From what Ive gathered you get a dedupe licence from your account manager (which Ive applied for one), install it then turn dedupe on. I understand I need to uncheck the space reserved switches whebn creating the volumes and luns top thin provision so my first question is..
1) If dedupe runs on a volume level then I guess you get more dedupe savings if you place more vms on a singe volume so what would people recommend for the optimal layout? IE, one big volume (well 2 as we have two filers) with one machine machine per lun or multiple per lun. (I understand its not recommended to have more than 10-15 per lun) or the use of multiple volumes etc.?
The whitepaper TR3428 (pp47) states that transient data should be placed on seperate Luns and Volumes so my next question is,
2) Is the reason for this because much of this transient data is "unique" so would dramatically reduce available snapshots as there are effectively more changes or is it so dedupe will reclaim more space if just the OS files (non-transient) are on the same volume or is it the fact that youd place the transient data on a volume with no snapshotting policy to save space or a combination of all three or alternatively am I grossly misunderstanding the whole concept?
finally, here is a quote from the VM forums regarding asis, seems a bit anti-netapp biased to be honest, but what are your thoughts?
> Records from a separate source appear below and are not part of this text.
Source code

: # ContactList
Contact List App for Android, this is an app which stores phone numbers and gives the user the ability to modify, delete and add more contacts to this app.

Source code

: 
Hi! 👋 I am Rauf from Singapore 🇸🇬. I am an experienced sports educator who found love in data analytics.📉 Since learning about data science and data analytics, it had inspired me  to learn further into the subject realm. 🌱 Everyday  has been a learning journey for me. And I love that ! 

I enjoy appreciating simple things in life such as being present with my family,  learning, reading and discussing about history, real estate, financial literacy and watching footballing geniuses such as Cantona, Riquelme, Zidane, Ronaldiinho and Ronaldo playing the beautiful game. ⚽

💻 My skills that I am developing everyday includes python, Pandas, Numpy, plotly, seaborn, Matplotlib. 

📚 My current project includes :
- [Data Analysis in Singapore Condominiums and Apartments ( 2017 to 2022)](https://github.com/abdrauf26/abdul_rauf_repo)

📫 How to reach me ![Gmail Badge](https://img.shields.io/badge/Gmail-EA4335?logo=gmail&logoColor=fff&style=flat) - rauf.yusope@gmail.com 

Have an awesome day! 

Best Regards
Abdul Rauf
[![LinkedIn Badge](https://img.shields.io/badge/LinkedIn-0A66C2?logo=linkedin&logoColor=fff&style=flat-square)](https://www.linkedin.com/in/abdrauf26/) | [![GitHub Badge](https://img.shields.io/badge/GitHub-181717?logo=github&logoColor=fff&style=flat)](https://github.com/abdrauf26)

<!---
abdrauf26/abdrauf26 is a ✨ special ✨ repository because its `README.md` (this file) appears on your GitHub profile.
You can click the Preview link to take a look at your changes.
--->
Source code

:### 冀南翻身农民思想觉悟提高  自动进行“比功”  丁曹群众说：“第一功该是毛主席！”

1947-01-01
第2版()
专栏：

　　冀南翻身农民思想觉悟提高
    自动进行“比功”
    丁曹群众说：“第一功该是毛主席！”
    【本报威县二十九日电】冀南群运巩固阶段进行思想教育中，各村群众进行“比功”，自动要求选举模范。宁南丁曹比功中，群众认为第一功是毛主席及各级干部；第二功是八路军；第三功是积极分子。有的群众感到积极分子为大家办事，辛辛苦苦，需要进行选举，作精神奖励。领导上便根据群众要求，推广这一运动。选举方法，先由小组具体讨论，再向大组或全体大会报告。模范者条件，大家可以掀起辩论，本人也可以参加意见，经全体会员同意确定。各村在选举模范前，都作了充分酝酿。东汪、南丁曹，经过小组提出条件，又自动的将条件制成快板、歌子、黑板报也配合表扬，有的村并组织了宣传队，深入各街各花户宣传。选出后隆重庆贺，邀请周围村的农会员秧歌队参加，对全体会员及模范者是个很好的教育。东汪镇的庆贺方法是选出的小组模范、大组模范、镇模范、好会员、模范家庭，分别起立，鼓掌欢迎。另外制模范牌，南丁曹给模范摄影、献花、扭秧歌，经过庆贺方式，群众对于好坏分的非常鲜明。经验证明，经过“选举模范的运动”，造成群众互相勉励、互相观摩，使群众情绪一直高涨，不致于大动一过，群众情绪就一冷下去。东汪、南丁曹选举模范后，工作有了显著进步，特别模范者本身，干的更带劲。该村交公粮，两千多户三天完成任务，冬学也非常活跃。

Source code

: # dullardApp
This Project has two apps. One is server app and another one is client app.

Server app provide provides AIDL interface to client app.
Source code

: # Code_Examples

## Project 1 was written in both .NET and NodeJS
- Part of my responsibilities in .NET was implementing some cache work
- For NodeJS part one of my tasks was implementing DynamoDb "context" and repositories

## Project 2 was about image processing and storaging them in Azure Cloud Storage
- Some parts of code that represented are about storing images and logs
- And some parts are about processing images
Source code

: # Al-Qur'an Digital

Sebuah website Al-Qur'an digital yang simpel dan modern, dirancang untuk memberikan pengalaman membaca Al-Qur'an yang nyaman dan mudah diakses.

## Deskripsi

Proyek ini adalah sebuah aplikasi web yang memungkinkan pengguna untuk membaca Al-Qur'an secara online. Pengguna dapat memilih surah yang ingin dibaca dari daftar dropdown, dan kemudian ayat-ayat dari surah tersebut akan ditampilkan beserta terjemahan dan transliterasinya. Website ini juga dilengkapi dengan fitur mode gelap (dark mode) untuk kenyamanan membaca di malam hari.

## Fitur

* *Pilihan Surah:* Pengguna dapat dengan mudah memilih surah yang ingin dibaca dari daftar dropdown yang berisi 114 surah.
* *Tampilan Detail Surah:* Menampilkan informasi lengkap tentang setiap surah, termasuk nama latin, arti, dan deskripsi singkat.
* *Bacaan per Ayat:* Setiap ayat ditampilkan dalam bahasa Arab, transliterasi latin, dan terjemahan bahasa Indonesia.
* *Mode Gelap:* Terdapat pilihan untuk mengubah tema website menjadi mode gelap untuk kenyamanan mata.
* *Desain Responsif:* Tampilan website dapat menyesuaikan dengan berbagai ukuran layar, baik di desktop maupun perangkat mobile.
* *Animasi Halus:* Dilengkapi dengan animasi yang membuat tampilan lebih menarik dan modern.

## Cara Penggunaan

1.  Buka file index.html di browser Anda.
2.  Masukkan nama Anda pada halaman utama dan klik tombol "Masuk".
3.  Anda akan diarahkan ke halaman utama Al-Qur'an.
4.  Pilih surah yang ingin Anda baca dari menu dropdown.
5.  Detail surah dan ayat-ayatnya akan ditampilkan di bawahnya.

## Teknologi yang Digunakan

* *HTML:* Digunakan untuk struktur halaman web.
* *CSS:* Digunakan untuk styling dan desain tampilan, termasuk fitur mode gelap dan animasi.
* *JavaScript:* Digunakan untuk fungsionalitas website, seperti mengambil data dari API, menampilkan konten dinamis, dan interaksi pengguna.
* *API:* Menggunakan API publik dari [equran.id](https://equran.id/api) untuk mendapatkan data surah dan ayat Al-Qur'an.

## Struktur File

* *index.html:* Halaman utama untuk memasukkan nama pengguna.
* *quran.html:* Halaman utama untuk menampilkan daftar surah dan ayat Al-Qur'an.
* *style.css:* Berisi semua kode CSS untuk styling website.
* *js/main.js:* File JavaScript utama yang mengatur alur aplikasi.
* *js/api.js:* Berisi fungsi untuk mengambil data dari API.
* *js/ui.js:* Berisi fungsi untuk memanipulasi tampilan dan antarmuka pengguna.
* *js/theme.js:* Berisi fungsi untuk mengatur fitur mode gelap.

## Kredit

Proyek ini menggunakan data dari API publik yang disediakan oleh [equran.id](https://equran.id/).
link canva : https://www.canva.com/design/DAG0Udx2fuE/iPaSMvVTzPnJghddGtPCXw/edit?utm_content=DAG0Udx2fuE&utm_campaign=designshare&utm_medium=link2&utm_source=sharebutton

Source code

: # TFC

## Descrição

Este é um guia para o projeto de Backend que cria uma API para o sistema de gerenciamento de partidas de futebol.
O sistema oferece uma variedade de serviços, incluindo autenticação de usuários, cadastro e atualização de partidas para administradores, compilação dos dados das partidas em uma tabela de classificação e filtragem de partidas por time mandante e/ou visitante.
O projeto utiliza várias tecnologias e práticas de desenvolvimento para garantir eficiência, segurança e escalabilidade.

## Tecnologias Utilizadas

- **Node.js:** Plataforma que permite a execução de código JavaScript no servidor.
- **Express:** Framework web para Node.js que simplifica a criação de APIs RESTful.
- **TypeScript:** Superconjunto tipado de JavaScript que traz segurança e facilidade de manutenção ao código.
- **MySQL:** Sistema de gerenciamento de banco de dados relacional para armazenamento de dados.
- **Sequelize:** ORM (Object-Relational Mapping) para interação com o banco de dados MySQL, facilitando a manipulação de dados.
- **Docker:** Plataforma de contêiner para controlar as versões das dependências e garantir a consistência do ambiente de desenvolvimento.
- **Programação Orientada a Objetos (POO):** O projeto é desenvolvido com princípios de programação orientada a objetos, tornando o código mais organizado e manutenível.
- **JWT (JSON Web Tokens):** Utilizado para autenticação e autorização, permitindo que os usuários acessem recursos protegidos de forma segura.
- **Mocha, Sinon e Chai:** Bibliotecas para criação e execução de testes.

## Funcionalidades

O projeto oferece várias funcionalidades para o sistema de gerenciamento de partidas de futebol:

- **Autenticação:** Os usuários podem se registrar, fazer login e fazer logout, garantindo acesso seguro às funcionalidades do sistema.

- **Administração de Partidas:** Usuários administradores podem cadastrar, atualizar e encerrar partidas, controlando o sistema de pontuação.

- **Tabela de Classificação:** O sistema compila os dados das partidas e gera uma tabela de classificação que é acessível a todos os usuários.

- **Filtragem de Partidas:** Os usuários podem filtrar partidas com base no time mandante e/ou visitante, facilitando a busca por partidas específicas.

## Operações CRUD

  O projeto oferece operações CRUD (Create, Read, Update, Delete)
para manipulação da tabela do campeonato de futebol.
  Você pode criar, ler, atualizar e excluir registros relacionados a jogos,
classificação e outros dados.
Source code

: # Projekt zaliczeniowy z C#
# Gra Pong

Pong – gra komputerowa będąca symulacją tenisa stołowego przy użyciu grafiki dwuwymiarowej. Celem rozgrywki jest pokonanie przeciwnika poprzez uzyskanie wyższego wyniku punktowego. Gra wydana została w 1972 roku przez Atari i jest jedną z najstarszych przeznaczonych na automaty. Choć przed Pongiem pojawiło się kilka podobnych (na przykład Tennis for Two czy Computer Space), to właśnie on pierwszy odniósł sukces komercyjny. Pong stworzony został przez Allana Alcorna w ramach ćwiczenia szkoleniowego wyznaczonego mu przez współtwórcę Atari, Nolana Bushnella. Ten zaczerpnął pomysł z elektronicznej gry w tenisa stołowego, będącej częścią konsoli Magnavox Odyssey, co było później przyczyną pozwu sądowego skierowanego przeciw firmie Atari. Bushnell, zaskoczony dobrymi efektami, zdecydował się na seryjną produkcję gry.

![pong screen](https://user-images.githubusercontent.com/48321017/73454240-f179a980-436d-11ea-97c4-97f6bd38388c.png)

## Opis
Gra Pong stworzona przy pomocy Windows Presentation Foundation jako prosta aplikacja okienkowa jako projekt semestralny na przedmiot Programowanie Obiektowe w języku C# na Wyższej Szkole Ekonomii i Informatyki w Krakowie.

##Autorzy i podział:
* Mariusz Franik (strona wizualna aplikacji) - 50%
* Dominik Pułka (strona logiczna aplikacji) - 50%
Thanks very much in advance for any replies and apologies for asking such basic questions.
2008-09-19 11:39 AM
Hi Michael, good question and actually one that comes up pretty regularly. Here's the problem - since dedupe is relatively new, alot of our documentation is pre-dedupe and does not take it into account. The good news is that there are two new documents, "Configuring LUNs with Deduplication" and "Secrets to Shrinking VMware Storage" that are now posted on the dedupe community. I think you'll find these docs to be helpful in clearing up any confusion. The note you attached that says "there is no space savings with dedupe on LUNs" is simply untrue and also based on old information - something we are actively trying to clear up as we get the latest info out to people like you and others in our community. So take a look at the docs below and let us know if this helps out-
2008-09-26 06:18 AM
Thanks for the articles. We are looking to use E in the documentation, that is to use thin provisioning and returning the space to the aggregate however we had an engineer in from our reseller yesterday who warned us against thin provisioning at all costs as he says he would only recommend that to someone who had had a few years netapp experience and it requires constant monitoring aswell as having a risk of data corruption if oversubscribed. We dont plan to use more than (if thin provisioned) 33% of the available space on the filer so Im not sure whether fully agree with his advice.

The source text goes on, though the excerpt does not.